Apart from the images, every record here needs to be copied exactly.

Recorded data
※ ※ ※

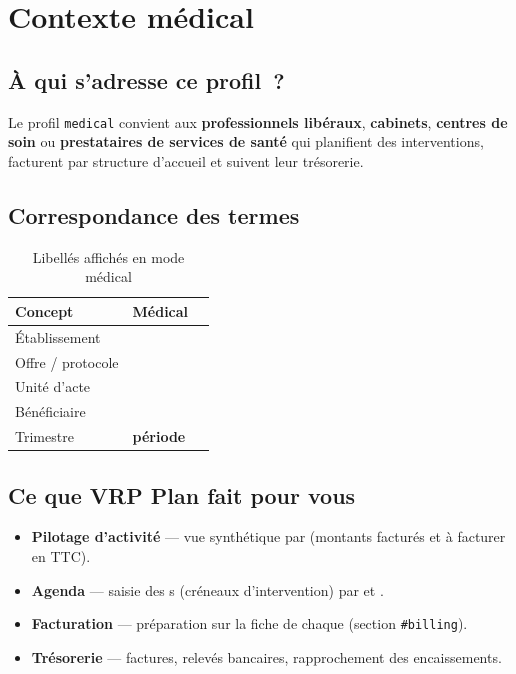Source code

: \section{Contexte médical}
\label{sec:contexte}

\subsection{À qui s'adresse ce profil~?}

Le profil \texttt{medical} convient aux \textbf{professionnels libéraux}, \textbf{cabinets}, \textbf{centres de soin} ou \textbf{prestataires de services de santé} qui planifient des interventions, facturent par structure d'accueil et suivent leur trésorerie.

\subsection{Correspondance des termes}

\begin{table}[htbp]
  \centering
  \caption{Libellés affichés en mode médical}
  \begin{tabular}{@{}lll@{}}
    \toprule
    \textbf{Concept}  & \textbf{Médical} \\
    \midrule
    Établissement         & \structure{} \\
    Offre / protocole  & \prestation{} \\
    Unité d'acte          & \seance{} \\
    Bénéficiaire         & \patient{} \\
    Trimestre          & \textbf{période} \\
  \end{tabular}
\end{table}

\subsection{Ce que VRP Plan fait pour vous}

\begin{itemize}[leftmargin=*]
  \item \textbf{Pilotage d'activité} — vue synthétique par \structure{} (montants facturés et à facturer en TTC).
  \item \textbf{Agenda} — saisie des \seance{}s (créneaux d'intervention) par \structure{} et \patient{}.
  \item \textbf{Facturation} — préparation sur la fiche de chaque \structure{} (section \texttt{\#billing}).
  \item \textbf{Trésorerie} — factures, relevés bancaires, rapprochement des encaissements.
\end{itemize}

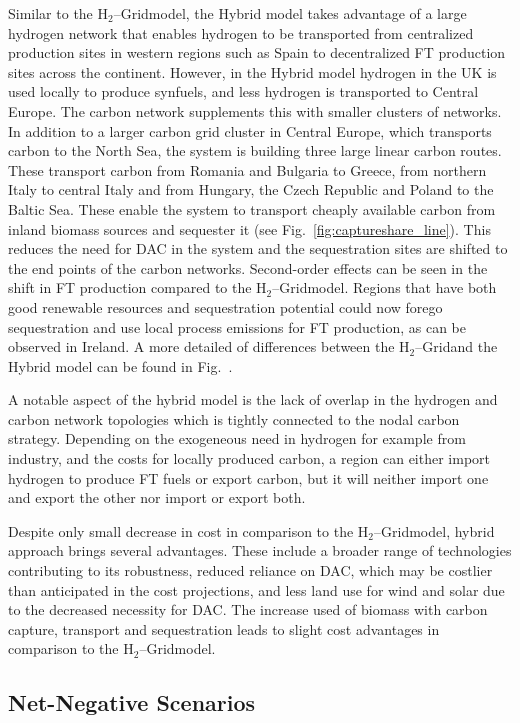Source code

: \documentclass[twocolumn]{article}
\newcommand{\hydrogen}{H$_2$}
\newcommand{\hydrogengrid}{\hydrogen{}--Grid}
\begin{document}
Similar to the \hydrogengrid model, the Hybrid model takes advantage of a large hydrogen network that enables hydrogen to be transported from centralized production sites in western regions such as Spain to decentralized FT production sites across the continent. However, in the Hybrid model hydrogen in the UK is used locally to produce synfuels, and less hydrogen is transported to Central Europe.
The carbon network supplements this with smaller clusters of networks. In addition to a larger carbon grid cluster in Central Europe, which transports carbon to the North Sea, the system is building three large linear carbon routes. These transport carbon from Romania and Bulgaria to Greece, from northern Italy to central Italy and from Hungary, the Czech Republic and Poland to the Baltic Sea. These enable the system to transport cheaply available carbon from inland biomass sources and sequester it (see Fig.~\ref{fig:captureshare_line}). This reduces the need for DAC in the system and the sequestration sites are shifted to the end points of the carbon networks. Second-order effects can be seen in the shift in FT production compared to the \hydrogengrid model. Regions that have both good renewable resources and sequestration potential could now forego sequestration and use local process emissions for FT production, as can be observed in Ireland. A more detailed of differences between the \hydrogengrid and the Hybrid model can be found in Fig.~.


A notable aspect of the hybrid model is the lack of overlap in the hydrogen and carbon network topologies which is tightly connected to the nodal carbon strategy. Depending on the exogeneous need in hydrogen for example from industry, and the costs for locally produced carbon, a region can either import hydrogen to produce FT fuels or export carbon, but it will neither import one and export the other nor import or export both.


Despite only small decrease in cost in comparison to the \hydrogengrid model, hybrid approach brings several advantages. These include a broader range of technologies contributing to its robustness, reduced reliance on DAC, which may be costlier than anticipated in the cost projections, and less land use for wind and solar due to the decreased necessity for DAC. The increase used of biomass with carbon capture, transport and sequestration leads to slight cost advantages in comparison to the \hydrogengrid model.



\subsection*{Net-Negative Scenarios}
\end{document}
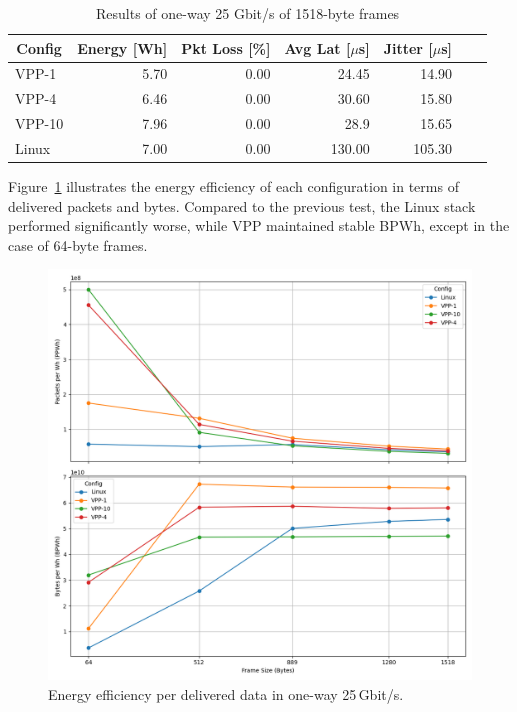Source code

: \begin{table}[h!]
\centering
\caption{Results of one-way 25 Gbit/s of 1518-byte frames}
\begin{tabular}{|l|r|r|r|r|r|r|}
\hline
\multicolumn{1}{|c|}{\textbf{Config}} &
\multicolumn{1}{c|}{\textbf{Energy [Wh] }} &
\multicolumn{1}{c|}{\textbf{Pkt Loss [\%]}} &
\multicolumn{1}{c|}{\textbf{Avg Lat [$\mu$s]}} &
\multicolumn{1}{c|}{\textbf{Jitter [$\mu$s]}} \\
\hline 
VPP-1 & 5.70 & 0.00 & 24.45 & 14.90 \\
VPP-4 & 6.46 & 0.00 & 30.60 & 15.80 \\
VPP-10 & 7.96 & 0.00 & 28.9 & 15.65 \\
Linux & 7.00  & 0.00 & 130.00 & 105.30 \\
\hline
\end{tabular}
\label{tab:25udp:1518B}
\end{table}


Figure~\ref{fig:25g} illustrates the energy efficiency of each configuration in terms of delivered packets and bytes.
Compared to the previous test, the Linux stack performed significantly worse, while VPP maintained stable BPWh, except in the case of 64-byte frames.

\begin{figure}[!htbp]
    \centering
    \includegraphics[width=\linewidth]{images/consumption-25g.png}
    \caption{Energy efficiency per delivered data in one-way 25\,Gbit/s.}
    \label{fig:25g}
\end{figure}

※ ※ ※

### ANSWER TO THE PROBLEM
Source code

: \section{Contexte médical}
\label{sec:contexte}

\subsection{À qui s'adresse ce profil~?}

Le profil \texttt{medical} convient aux \textbf{professionnels libéraux}, \textbf{cabinets}, \textbf{centres de soin} ou \textbf{prestataires de services de santé} qui planifient des interventions, facturent par structure d'accueil et suivent leur trésorerie.

\subsection{Correspondance des termes}

\begin{table}[htbp]
  \centering
  \caption{Libellés affichés en mode médical}
  \begin{tabular}{@{}lll@{}}
    \toprule
    \textbf{Concept}  & \textbf{Médical} \\
    \midrule
    Établissement         & \structure{} \\
    Offre / protocole  & \prestation{} \\
    Unité d'acte          & \seance{} \\
    Bénéficiaire         & \patient{} \\
    Trimestre          & \textbf{période} \\
  \end{tabular}
\end{table}

\subsection{Ce que VRP Plan fait pour vous}

\begin{itemize}[leftmargin=*]
  \item \textbf{Pilotage d'activité} — vue synthétique par \structure{} (montants facturés et à facturer en TTC).
  \item \textbf{Agenda} — saisie des \seance{}s (créneaux d'intervention) par \structure{} et \patient{}.
  \item \textbf{Facturation} — préparation sur la fiche de chaque \structure{} (section \texttt{\#billing}).
  \item \textbf{Trésorerie} — factures, relevés bancaires, rapprochement des encaissements.
\end{itemize}

Source code

: \documentclass[twocolumn]{article}
\newcommand{\hydrogen}{H$_2$}
\newcommand{\hydrogengrid}{\hydrogen{}--Grid}
\begin{document}
Similar to the \hydrogengrid model, the Hybrid model takes advantage of a large hydrogen network that enables hydrogen to be transported from centralized production sites in western regions such as Spain to decentralized FT production sites across the continent. However, in the Hybrid model hydrogen in the UK is used locally to produce synfuels, and less hydrogen is transported to Central Europe.
The carbon network supplements this with smaller clusters of networks. In addition to a larger carbon grid cluster in Central Europe, which transports carbon to the North Sea, the system is building three large linear carbon routes. These transport carbon from Romania and Bulgaria to Greece, from northern Italy to central Italy and from Hungary, the Czech Republic and Poland to the Baltic Sea. These enable the system to transport cheaply available carbon from inland biomass sources and sequester it (see Fig.~\ref{fig:captureshare_line}). This reduces the need for DAC in the system and the sequestration sites are shifted to the end points of the carbon networks. Second-order effects can be seen in the shift in FT production compared to the \hydrogengrid model. Regions that have both good renewable resources and sequestration potential could now forego sequestration and use local process emissions for FT production, as can be observed in Ireland. A more detailed of differences between the \hydrogengrid and the Hybrid model can be found in Fig.~.


A notable aspect of the hybrid model is the lack of overlap in the hydrogen and carbon network topologies which is tightly connected to the nodal carbon strategy. Depending on the exogeneous need in hydrogen for example from industry, and the costs for locally produced carbon, a region can either import hydrogen to produce FT fuels or export carbon, but it will neither import one and export the other nor import or export both.


Despite only small decrease in cost in comparison to the \hydrogengrid model, hybrid approach brings several advantages. These include a broader range of technologies contributing to its robustness, reduced reliance on DAC, which may be costlier than anticipated in the cost projections, and less land use for wind and solar due to the decreased necessity for DAC. The increase used of biomass with carbon capture, transport and sequestration leads to slight cost advantages in comparison to the \hydrogengrid model.



\subsection*{Net-Negative Scenarios}
\end{document}
Source code

: \begin{table}[h!]
\centering
\caption{Results of one-way 25 Gbit/s of 1518-byte frames}
\begin{tabular}{|l|r|r|r|r|r|r|}
\hline
\multicolumn{1}{|c|}{\textbf{Config}} &
\multicolumn{1}{c|}{\textbf{Energy [Wh] }} &
\multicolumn{1}{c|}{\textbf{Pkt Loss [\%]}} &
\multicolumn{1}{c|}{\textbf{Avg Lat [$\mu$s]}} &
\multicolumn{1}{c|}{\textbf{Jitter [$\mu$s]}} \\
\hline 
VPP-1 & 5.70 & 0.00 & 24.45 & 14.90 \\
VPP-4 & 6.46 & 0.00 & 30.60 & 15.80 \\
VPP-10 & 7.96 & 0.00 & 28.9 & 15.65 \\
Linux & 7.00  & 0.00 & 130.00 & 105.30 \\
\hline
\end{tabular}
\label{tab:25udp:1518B}
\end{table}


Figure~\ref{fig:25g} illustrates the energy efficiency of each configuration in terms of delivered packets and bytes.
Compared to the previous test, the Linux stack performed significantly worse, while VPP maintained stable BPWh, except in the case of 64-byte frames.

\begin{figure}[!htbp]
    \centering
    \includegraphics[width=\linewidth]{images/consumption-25g.png}
    \caption{Energy efficiency per delivered data in one-way 25\,Gbit/s.}
    \label{fig:25g}
\end{figure}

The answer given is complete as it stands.